**Your instructions**
Where does the word "danh" show up in the records? Copy every line that holds it.

**Exercise materials**

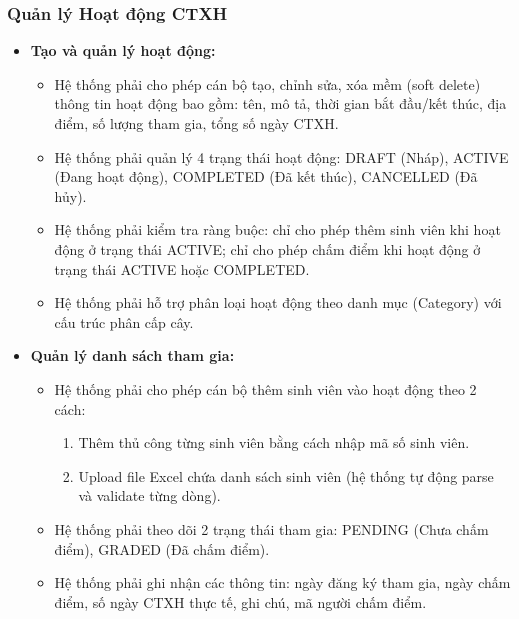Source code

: \subsubsection{Quản lý Hoạt động CTXH}

\begin{itemize}
    \item \textbf{Tạo và quản lý hoạt động:}
    \begin{itemize}
        \item Hệ thống phải cho phép cán bộ tạo, chỉnh sửa, xóa mềm (soft delete) thông tin hoạt động bao gồm: tên, mô tả, thời gian bắt đầu/kết thúc, địa điểm, số lượng tham gia, tổng số ngày CTXH.
        \item Hệ thống phải quản lý 4 trạng thái hoạt động: DRAFT (Nháp), ACTIVE (Đang hoạt động), COMPLETED (Đã kết thúc), CANCELLED (Đã hủy).
        \item Hệ thống phải kiểm tra ràng buộc: chỉ cho phép thêm sinh viên khi hoạt động ở trạng thái ACTIVE; chỉ cho phép chấm điểm khi hoạt động ở trạng thái ACTIVE hoặc COMPLETED.
        \item Hệ thống phải hỗ trợ phân loại hoạt động theo danh mục (Category) với cấu trúc phân cấp cây.
    \end{itemize}
    
    \item \textbf{Quản lý danh sách tham gia:}
    \begin{itemize}
        \item Hệ thống phải cho phép cán bộ thêm sinh viên vào hoạt động theo 2 cách:
        \begin{enumerate}
            \item Thêm thủ công từng sinh viên bằng cách nhập mã số sinh viên.
            \item Upload file Excel chứa danh sách sinh viên (hệ thống tự động parse và validate từng dòng).
        \end{enumerate}
        \item Hệ thống phải theo dõi 2 trạng thái tham gia: PENDING (Chưa chấm điểm), GRADED (Đã chấm điểm).
        \item Hệ thống phải ghi nhận các thông tin: ngày đăng ký tham gia, ngày chấm điểm, số ngày CTXH thực tế, ghi chú, mã người chấm điểm.
    \end{itemize}
    

\end{itemize}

**Answer**
        \item Hệ thống phải hỗ trợ phân loại hoạt động theo danh mục (Category) với cấu trúc phân cấp cây.
    \item \textbf{Quản lý danh sách tham gia:}
            \item Upload file Excel chứa danh sách sinh viên (hệ thống tự động parse và validate từng dòng).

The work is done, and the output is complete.